**Exercise description**
Every single entry must be restated word for word.

**Source material**
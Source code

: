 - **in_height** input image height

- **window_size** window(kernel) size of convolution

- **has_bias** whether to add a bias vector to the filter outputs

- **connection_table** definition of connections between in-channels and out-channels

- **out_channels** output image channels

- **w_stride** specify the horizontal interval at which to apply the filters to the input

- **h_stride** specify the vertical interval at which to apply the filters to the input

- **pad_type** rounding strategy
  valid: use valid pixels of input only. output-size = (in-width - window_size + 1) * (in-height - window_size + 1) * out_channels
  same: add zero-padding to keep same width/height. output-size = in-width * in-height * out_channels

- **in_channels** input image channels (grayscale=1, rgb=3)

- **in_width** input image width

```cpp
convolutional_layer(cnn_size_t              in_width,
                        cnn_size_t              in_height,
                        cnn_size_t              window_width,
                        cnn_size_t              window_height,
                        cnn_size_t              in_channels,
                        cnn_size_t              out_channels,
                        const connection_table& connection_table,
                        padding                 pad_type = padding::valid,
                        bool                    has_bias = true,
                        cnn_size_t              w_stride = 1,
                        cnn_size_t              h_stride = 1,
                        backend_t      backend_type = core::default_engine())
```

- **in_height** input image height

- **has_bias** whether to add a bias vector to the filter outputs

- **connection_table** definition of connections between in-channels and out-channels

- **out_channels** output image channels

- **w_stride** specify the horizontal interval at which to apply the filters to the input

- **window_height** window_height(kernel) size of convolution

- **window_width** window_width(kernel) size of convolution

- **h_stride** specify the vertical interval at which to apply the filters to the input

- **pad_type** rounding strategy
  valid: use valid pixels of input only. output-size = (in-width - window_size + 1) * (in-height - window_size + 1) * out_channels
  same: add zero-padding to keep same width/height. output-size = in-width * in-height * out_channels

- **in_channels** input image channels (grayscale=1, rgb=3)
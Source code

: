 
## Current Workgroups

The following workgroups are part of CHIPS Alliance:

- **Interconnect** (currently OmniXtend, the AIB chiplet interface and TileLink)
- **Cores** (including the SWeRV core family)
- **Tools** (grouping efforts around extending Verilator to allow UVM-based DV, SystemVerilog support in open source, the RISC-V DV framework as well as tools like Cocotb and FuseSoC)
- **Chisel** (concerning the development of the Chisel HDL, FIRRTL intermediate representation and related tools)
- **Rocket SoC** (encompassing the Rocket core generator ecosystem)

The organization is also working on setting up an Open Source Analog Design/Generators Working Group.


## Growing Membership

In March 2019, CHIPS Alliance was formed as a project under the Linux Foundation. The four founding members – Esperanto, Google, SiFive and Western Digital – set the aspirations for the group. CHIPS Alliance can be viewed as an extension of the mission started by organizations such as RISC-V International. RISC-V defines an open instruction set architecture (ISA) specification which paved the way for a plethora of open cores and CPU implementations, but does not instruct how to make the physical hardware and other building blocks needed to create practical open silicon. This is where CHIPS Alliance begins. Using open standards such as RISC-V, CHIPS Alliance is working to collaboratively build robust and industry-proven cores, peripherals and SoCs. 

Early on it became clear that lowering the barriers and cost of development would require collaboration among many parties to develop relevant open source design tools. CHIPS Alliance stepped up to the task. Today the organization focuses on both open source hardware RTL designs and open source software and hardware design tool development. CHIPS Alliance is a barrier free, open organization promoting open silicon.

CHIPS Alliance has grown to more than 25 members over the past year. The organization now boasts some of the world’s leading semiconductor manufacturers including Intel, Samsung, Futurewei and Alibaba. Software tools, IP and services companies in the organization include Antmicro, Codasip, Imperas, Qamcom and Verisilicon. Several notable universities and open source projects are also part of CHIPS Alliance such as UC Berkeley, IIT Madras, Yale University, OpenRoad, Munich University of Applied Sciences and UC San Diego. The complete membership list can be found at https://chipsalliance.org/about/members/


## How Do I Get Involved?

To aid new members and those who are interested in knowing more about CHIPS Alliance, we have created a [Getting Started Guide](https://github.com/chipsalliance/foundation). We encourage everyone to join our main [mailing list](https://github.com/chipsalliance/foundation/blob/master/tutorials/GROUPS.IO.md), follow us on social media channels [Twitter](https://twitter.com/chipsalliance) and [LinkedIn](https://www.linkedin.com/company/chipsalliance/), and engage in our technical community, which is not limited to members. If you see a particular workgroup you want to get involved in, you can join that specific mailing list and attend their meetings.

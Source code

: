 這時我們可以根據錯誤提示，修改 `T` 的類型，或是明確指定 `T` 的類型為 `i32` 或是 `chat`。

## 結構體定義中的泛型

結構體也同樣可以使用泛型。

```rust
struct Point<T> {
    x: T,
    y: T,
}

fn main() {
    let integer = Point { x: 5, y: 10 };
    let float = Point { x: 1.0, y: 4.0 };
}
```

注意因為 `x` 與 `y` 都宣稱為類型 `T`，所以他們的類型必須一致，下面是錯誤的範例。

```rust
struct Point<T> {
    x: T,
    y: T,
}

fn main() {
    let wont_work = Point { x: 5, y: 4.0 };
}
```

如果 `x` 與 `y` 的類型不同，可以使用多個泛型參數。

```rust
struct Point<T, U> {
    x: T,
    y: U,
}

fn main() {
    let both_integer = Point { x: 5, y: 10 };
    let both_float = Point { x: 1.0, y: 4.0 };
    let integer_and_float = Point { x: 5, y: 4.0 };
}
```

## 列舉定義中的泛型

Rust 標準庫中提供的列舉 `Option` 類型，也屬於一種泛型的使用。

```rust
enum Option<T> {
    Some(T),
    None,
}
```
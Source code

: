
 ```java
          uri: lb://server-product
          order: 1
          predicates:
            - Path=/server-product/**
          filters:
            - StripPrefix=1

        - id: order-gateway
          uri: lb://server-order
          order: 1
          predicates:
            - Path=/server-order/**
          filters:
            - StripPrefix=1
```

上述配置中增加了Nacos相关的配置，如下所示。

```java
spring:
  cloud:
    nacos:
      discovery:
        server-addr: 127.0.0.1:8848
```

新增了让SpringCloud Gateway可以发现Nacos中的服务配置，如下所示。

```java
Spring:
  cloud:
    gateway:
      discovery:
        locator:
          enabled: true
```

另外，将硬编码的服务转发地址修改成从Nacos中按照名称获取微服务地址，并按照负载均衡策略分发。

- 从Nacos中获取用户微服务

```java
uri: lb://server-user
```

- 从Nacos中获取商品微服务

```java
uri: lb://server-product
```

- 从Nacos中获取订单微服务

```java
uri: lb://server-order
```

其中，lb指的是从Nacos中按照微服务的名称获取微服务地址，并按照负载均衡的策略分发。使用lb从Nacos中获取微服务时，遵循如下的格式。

**Response**
Source code

: - **in_height** input image height

- **window_size** window(kernel) size of convolution

- **has_bias** whether to add a bias vector to the filter outputs

- **connection_table** definition of connections between in-channels and out-channels

- **out_channels** output image channels

- **w_stride** specify the horizontal interval at which to apply the filters to the input

- **h_stride** specify the vertical interval at which to apply the filters to the input

- **pad_type** rounding strategy
  valid: use valid pixels of input only. output-size = (in-width - window_size + 1) * (in-height - window_size + 1) * out_channels
  same: add zero-padding to keep same width/height. output-size = in-width * in-height * out_channels

- **in_channels** input image channels (grayscale=1, rgb=3)

- **in_width** input image width

```cpp
convolutional_layer(cnn_size_t              in_width,
                        cnn_size_t              in_height,
                        cnn_size_t              window_width,
                        cnn_size_t              window_height,
                        cnn_size_t              in_channels,
                        cnn_size_t              out_channels,
                        const connection_table& connection_table,
                        padding                 pad_type = padding::valid,
                        bool                    has_bias = true,
                        cnn_size_t              w_stride = 1,
                        cnn_size_t              h_stride = 1,
                        backend_t      backend_type = core::default_engine())
```

- **in_height** input image height

- **has_bias** whether to add a bias vector to the filter outputs

- **connection_table** definition of connections between in-channels and out-channels

- **out_channels** output image channels

- **w_stride** specify the horizontal interval at which to apply the filters to the input

- **window_height** window_height(kernel) size of convolution

- **window_width** window_width(kernel) size of convolution

- **h_stride** specify the vertical interval at which to apply the filters to the input

- **pad_type** rounding strategy
  valid: use valid pixels of input only. output-size = (in-width - window_size + 1) * (in-height - window_size + 1) * out_channels
  same: add zero-padding to keep same width/height. output-size = in-width * in-height * out_channels

- **in_channels** input image channels (grayscale=1, rgb=3)
Source code

: 
## Current Workgroups

The following workgroups are part of CHIPS Alliance:

- **Interconnect** (currently OmniXtend, the AIB chiplet interface and TileLink)
- **Cores** (including the SWeRV core family)
- **Tools** (grouping efforts around extending Verilator to allow UVM-based DV, SystemVerilog support in open source, the RISC-V DV framework as well as tools like Cocotb and FuseSoC)
- **Chisel** (concerning the development of the Chisel HDL, FIRRTL intermediate representation and related tools)
- **Rocket SoC** (encompassing the Rocket core generator ecosystem)

The organization is also working on setting up an Open Source Analog Design/Generators Working Group.


## Growing Membership

In March 2019, CHIPS Alliance was formed as a project under the Linux Foundation. The four founding members – Esperanto, Google, SiFive and Western Digital – set the aspirations for the group. CHIPS Alliance can be viewed as an extension of the mission started by organizations such as RISC-V International. RISC-V defines an open instruction set architecture (ISA) specification which paved the way for a plethora of open cores and CPU implementations, but does not instruct how to make the physical hardware and other building blocks needed to create practical open silicon. This is where CHIPS Alliance begins. Using open standards such as RISC-V, CHIPS Alliance is working to collaboratively build robust and industry-proven cores, peripherals and SoCs. 

Early on it became clear that lowering the barriers and cost of development would require collaboration among many parties to develop relevant open source design tools. CHIPS Alliance stepped up to the task. Today the organization focuses on both open source hardware RTL designs and open source software and hardware design tool development. CHIPS Alliance is a barrier free, open organization promoting open silicon.

CHIPS Alliance has grown to more than 25 members over the past year. The organization now boasts some of the world’s leading semiconductor manufacturers including Intel, Samsung, Futurewei and Alibaba. Software tools, IP and services companies in the organization include Antmicro, Codasip, Imperas, Qamcom and Verisilicon. Several notable universities and open source projects are also part of CHIPS Alliance such as UC Berkeley, IIT Madras, Yale University, OpenRoad, Munich University of Applied Sciences and UC San Diego. The complete membership list can be found at https://chipsalliance.org/about/members/


## How Do I Get Involved?

To aid new members and those who are interested in knowing more about CHIPS Alliance, we have created a [Getting Started Guide](https://github.com/chipsalliance/foundation). We encourage everyone to join our main [mailing list](https://github.com/chipsalliance/foundation/blob/master/tutorials/GROUPS.IO.md), follow us on social media channels [Twitter](https://twitter.com/chipsalliance) and [LinkedIn](https://www.linkedin.com/company/chipsalliance/), and engage in our technical community, which is not limited to members. If you see a particular workgroup you want to get involved in, you can join that specific mailing list and attend their meetings.

Source code

: 這時我們可以根據錯誤提示，修改 `T` 的類型，或是明確指定 `T` 的類型為 `i32` 或是 `chat`。

## 結構體定義中的泛型

結構體也同樣可以使用泛型。

```rust
struct Point<T> {
    x: T,
    y: T,
}

fn main() {
    let integer = Point { x: 5, y: 10 };
    let float = Point { x: 1.0, y: 4.0 };
}
```

注意因為 `x` 與 `y` 都宣稱為類型 `T`，所以他們的類型必須一致，下面是錯誤的範例。

```rust
struct Point<T> {
    x: T,
    y: T,
}

fn main() {
    let wont_work = Point { x: 5, y: 4.0 };
}
```

如果 `x` 與 `y` 的類型不同，可以使用多個泛型參數。

```rust
struct Point<T, U> {
    x: T,
    y: U,
}

fn main() {
    let both_integer = Point { x: 5, y: 10 };
    let both_float = Point { x: 1.0, y: 4.0 };
    let integer_and_float = Point { x: 5, y: 4.0 };
}
```

## 列舉定義中的泛型

Rust 標準庫中提供的列舉 `Option` 類型，也屬於一種泛型的使用。

```rust
enum Option<T> {
    Some(T),
    None,
}
```
Source code

:
 ```java
          uri: lb://server-product
          order: 1
          predicates:
            - Path=/server-product/**
          filters:
            - StripPrefix=1

        - id: order-gateway
          uri: lb://server-order
          order: 1
          predicates:
            - Path=/server-order/**
          filters:
            - StripPrefix=1
```

上述配置中增加了Nacos相关的配置，如下所示。

```java
spring:
  cloud:
    nacos:
      discovery:
        server-addr: 127.0.0.1:8848
```

新增了让SpringCloud Gateway可以发现Nacos中的服务配置，如下所示。

```java
Spring:
  cloud:
    gateway:
      discovery:
        locator:
          enabled: true
```

另外，将硬编码的服务转发地址修改成从Nacos中按照名称获取微服务地址，并按照负载均衡策略分发。

- 从Nacos中获取用户微服务

```java
uri: lb://server-user
```

- 从Nacos中获取商品微服务

```java
uri: lb://server-product
```

- 从Nacos中获取订单微服务

```java
uri: lb://server-order
```

其中，lb指的是从Nacos中按照微服务的名称获取微服务地址，并按照负载均衡的策略分发。使用lb从Nacos中获取微服务时，遵循如下的格式。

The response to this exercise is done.